Collected data:
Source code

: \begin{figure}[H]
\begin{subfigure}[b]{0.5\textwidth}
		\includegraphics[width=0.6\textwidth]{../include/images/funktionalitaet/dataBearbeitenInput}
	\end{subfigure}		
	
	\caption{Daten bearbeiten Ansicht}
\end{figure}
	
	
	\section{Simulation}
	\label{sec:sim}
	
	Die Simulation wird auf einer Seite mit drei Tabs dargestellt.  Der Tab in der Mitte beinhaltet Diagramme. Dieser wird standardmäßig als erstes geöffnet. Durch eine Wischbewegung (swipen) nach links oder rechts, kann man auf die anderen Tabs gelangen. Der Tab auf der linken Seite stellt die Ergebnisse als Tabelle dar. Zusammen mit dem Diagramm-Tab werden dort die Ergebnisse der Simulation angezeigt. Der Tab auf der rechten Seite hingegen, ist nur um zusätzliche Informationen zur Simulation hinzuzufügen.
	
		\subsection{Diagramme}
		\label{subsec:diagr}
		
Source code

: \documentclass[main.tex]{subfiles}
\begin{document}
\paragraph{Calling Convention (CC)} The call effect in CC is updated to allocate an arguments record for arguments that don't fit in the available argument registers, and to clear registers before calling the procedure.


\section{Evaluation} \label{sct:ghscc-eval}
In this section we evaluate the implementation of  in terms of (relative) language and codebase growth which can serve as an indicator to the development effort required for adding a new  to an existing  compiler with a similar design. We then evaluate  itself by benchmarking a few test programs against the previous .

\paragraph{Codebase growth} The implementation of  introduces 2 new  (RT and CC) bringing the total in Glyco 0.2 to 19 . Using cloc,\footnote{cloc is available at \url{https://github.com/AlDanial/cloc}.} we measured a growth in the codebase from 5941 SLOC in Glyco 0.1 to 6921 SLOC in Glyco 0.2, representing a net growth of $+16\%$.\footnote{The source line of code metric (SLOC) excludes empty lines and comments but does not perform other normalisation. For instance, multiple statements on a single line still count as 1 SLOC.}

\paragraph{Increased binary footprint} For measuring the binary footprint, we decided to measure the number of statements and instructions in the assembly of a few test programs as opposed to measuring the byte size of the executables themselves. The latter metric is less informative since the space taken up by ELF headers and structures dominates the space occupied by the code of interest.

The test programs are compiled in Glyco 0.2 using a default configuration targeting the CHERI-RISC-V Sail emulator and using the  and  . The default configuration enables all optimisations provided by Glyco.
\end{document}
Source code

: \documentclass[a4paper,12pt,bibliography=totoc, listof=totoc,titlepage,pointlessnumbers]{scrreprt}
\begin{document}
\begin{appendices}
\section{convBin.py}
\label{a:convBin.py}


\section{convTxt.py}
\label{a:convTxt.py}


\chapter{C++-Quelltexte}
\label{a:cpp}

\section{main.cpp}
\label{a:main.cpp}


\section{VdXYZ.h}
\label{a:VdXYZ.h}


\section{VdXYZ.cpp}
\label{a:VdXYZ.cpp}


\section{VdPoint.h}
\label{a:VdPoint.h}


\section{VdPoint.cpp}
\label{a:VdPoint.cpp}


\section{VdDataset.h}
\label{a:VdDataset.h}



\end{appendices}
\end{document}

(Task to complete): In the records, how many lines include the string "convBin"? The answer is that number alone.

(Completed task): 2